Cambios de consideración en los mercados financieros. El oro entra pisando fuerte en diciembre y cierra la primera semana del mes en 1084,50 dólares la onza con una ganancia del 2,68 %. Una de las más abultadas en los últimos meses. Al principio los precios se movieron a la baja de una forma más o menos predecible, retrocediendo al alcanzar una vez más la media móvil de 200 sesiones. No obstante, tras un día de consolidación, los gráficos empezaron a dar muestras de que un cambio se estaba fraguando. A mitad de la jornada del jueves, el volumen de operaciones contratendenciales daba la señal de alarma para liquidar posiciones cortas. El vuelco en los precios se hizo todavía más evidente al día siguiente, cuando el metal amarillo recuperó en tan solo unas horas gran parte de lo que había perdido en semanas anteriores.
En el momento en el que nos encontramos con escenarios de estas características, hay que comprender que, en el mundo globalizado, los mercados se interrelacionan e influencian mutuamente. Recibimos la noticia de que en Estados Unidos se crearon 211.000 nuevos puestos de trabajo. Luz verde en principio a una probable subida de tipos por parte de la Reserva Federal. Sin embargo, esta circunstancia no fue suficiente por sí misma como para alzar al dólar frente a los metales y principales divisas. Los buenos resultados del sector manufacturero en China y, sobre todo, las moderadas medidas de estímulo económico anunciadas por el Banco Central Europeo, acabaron decantando finalmente la balanza hacia el lado opuesto.
Para la próxima semana volveremos a estar pendientes de la República Popular China, que el lunes hará pública su balanza comercial para el mes de noviembre y el martes anunciará el Índice de Precios de Consumo.

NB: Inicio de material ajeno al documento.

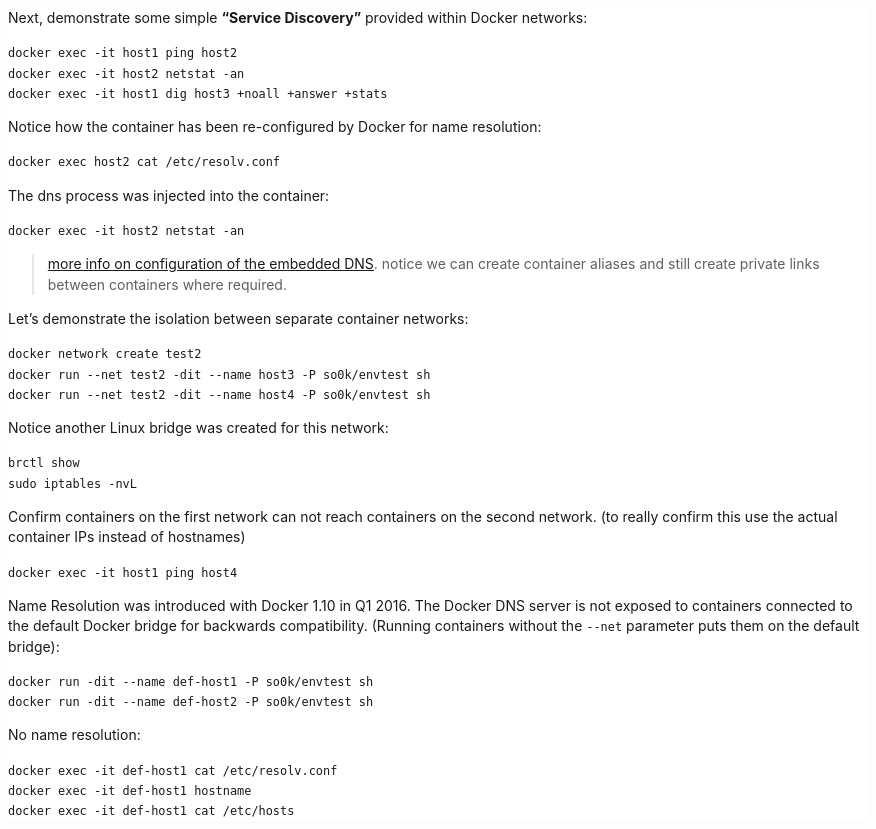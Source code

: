Next, demonstrate some simple **“Service Discovery”** provided within Docker networks:

```
docker exec -it host1 ping host2
docker exec -it host2 netstat -an
docker exec -it host1 dig host3 +noall +answer +stats
```

Notice how the container has been re-configured by Docker for name resolution:

```
docker exec host2 cat /etc/resolv.conf
```

The dns process was injected into the container:

```
docker exec -it host2 netstat -an
```

> [more info on configuration of the embedded DNS](https://docs.docker.com/engine/userguide/networking/configure-dns/). notice we can create container aliases and still create private links between containers where required.

Let’s demonstrate the isolation between separate container networks:

```
docker network create test2
docker run --net test2 -dit --name host3 -P so0k/envtest sh
docker run --net test2 -dit --name host4 -P so0k/envtest sh
```

Notice another Linux bridge was created for this network:

```
brctl show
sudo iptables -nvL
```

Confirm containers on the first network can not reach containers on  the second network. (to really confirm this use the actual container IPs instead of hostnames)

```
docker exec -it host1 ping host4
```

Name Resolution was introduced with Docker 1.10 in Q1 2016. The  Docker DNS server is not exposed to containers connected to the default  Docker bridge for backwards compatibility. (Running containers without  the `--net` parameter puts them on the default bridge):

```
docker run -dit --name def-host1 -P so0k/envtest sh
docker run -dit --name def-host2 -P so0k/envtest sh
```

No name resolution:

```
docker exec -it def-host1 cat /etc/resolv.conf
docker exec -it def-host1 hostname
docker exec -it def-host1 cat /etc/hosts
```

El gigante asiático es el mayor exportador a nivel mundial, por lo que una balanza de pagos positiva y una inflación moderada son factores clave a tener en cuenta a la hora de invertir en materias primas. En otro orden de cosas, la semana se presenta bastante tranquila antes de que la Fed tome una decisión en cuanto a la subida de los tipos de interés. El viernes conoceremos los resultados de las ventas minoritas en Estados Unidos y el Índice de Precios al Productor, un potente indicador sobre la inflación.
En cuanto al apartado técnico, es previsible que después de la alta volatilidad registrada en los últimos días, el precio del oro experimente una fuerte corrección y retome la tendencia bajista. El volumen de operaciones puede no ser espectacular si los operadores deciden mantenerse a la expectativa mientras hacen cábalas sobre lo que está por venir a mediados de mes. Podemos decir que en estos momentos nos encontramos ante la calma que precede a la tempestad. Colocamos el nivel de soporte en los 1.055 $/oz y el de resistencia en 1.075 $/oz.